In the federal context (mainly through the Digital Performance Right in Sound Recordings Act of 1995), sound recording owners have a right “to control or authorize the public performance of the copyrighted work, but only for performances ‘by means of a digital audio transmission.”’ Under federal law, the right of public performance is limited to digital radio services, and does not apply to AM/FM radio stations, bars, restaurants, or stores that play music.

The action was commenced by Plaintiff, a corporation owned by two of the original members of The Turtles, as a federal class action on behalf of recording artists, or the owners of the rights, of pre-1972 sound recordings. The action alleged common-law copyright infringement and unfair competition against Defendant, the nation’s biggest satellite digital radio service.

The United States District Court for the Southern District of New York found that New York does recognize a common-law right of public performance in protection of copyright holders for pre-1972 sound recordings. On Defendant’s appeal, however, the Second Circuit Court of Appeals found that the case presented a novel issue of law and certified the aforementioned question to the New York Court of Appeals.

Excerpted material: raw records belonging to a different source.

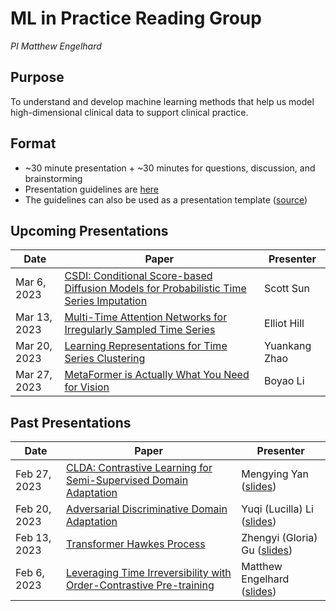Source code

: # ML in Practice Reading Group
*PI Matthew Engelhard*

## Purpose
To understand and develop machine learning methods that help us model high-dimensional clinical data to support clinical practice.

## Format
- ~30 minute presentation + ~30 minutes for questions, discussion, and brainstorming
- Presentation guidelines are [here](presentation_template.pdf)
- The guidelines can also be used as a presentation template ([source](presentation_template.tex))

## Upcoming Presentations

Date | Paper | Presenter
--- | --- | ---
Mar 6, 2023 | [CSDI: Conditional Score-based Diffusion Models for Probabilistic Time Series Imputation](https://proceedings.neurips.cc/paper/2021/file/cfe8504bda37b575c70ee1a8276f3486-Paper.pdf) | Scott Sun
Mar 13, 2023 | [Multi-Time Attention Networks for Irregularly Sampled Time Series](https://arxiv.org/pdf/2101.10318.pdf) | Elliot Hill
Mar 20, 2023 | [Learning Representations for Time Series Clustering](https://proceedings.neurips.cc/paper/2019/file/1359aa933b48b754a2f54adb688bfa77-Paper.pdf) | Yuankang Zhao
Mar 27, 2023 | [MetaFormer is Actually What You Need for Vision](https://openaccess.thecvf.com/content/CVPR2022/papers/Yu_MetaFormer_Is_Actually_What_You_Need_for_Vision_CVPR_2022_paper.pdf) | Boyao Li

## Past Presentations

Date | Paper | Presenter
--- | --- | ---
Feb 27, 2023 | [CLDA: Contrastive Learning for Semi-Supervised Domain Adaptation](https://proceedings.neurips.cc/paper/2021/hash/288cd2567953f06e460a33951f55daaf-Abstract.html) | Mengying Yan ([slides](presentations/singh_neurips_2021.pdf))
Feb 20, 2023 | [Adversarial Discriminative Domain Adaptation](https://arxiv.org/abs/1702.05464) | Yuqi (Lucilla) Li ([slides](presentations/tzeng_cvpr_2017.pdf))
Feb 13, 2023 | [Transformer Hawkes Process](http://proceedings.mlr.press/v119/zuo20a) | Zhengyi (Gloria) Gu ([slides](presentations/zuo_icml_2020.pdf))
Feb 6, 2023 | [Leveraging Time Irreversibility with Order-Contrastive Pre-training](https://proceedings.mlr.press/v151/agrawal22a) | Matthew Engelhard ([slides](presentations/agrawal_aistats_2022.pdf))
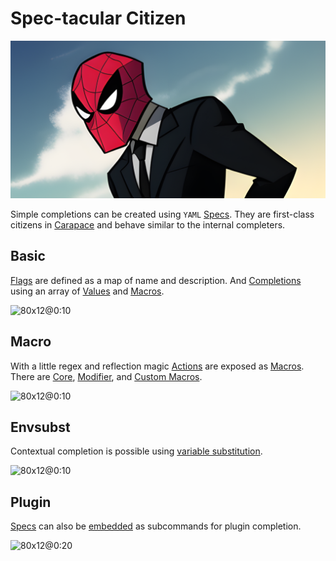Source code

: # Spec-tacular Citizen

![](./spectacularCitizen/banner.png)

Simple completions can be created using `YAML` [Specs].
They are first-class citizens in [Carapace] and behave similar to the internal completers.


## Basic

[Flags] are defined as a map of name and description.
And [Completions] using an array of [Values] and [Macros].

![80x12@0:10](./spectacularCitizen/user.cast)

## Macro

With a little regex and reflection magic [Actions] are exposed as [Macros].
There are [Core], [Modifier], and [Custom Macros].

![80x12@0:10](./spectacularCitizen/macro.cast)

## Envsubst

Contextual completion is possible using [variable substitution].

![80x12@0:10](./spectacularCitizen/envsubst.cast)

## Plugin

[Specs] can also be [embedded] as subcommands for plugin completion.

![80x12@0:20](./spectacularCitizen/plugin.cast)


[Carapace]:https://carapace.sh
[Core]:https://carapace-sh.github.io/carapace-spec/carapace-spec/macros/core.html
[Custom Macros]:https://carapace-sh.github.io/carapace-bin/spec/macros.html
[Modifier]:https://carapace-sh.github.io/carapace-spec/carapace-spec/macros/modifier.html
[variable substitution]:https://carapace-sh.github.io/carapace-spec/carapace-spec/variables.html

[Actions]:https://carapace-sh.github.io/carapace/carapace/action.html
[Specs]:https://carapace-sh.github.io/carapace-bin/spec.html
[Flags]:https://carapace-sh.github.io/carapace-spec/carapace-spec/command/flags.html
[Completions]:https://carapace-sh.github.io/carapace-spec/carapace-spec/command/completion.html

[Values]:https://carapace-sh.github.io/carapace-spec/carapace-spec/values.html
[Macros]:https://carapace-sh.github.io/carapace-spec/carapace-spec/macros.html

[embedded]:https://carapace-sh.github.io/carapace-bin/spec/embed.html
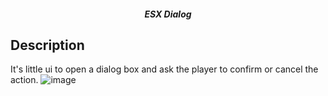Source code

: <h5 align='center'>ESX Dialog</h5>

## Description 
It's little ui to open a dialog box and ask the player to confirm or cancel the action.
![image](https://imgur.com/gallery/tlsRGqY)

The court began its opinion with a discussion of federal copyright law, noting that state common law applies to copyrights only insofar as federal statutes fail to do so. Sound recordings were protected by federal statute for the first time under the Sound Recording Amendment of 1971. However, the protections afforded by this amendment only extended to those recordings produced after February 15, 1972. Under that statute, sound recordings were not afforded a right of public performance. In 1995, Congress enacted the Digital Performance Right in Sound Recordings Act, which authorized the application of any rights under state statutes or common law (that do not conflict with federal law) to sound recordings produced before February 15, 1972 until February 15, 2067.

The court noted that state court cases in New York have not addressed whether the right of public performance for sound recordings inheres in common-law copyright. Noting that most decisions from lower courts in New York and federal courts applying New York law have dealt with the issue of piracy, the court nonetheless conducted a survey of its earlier decisions to determine that common-law copyright protects only against the unauthorized reproduction of a copyrighted work, but does not prevent a purchaser from playing a copy of a sound recording.

The court further bolstered its decision with an appeal to societal expectations. According to the court, the fact that Plaintiff took no action to assert its common-law rights for four decades supported its finding that neither artists nor copyright holders allege the existence of such a right. The court instead endorsed the arrangement identified by the Third Circuit, wherein the record companies and artists exist in a “symbiotic relationship” with radio stations, allowing their music to be played to “encourage name recognition and corresponding album sales.”

Ultimately, the court concluded that New York common law “has never recognized a right of public performance for pre-1972 sound recordings,” and that to find otherwise would be to produce “extensive and far-reaching” consequences that the court is not equipped to handle. Instead, recognition of such a right must come from the legislature, which is better able than the courts to balance competing interests and create a structure of rules to govern a right of public performance.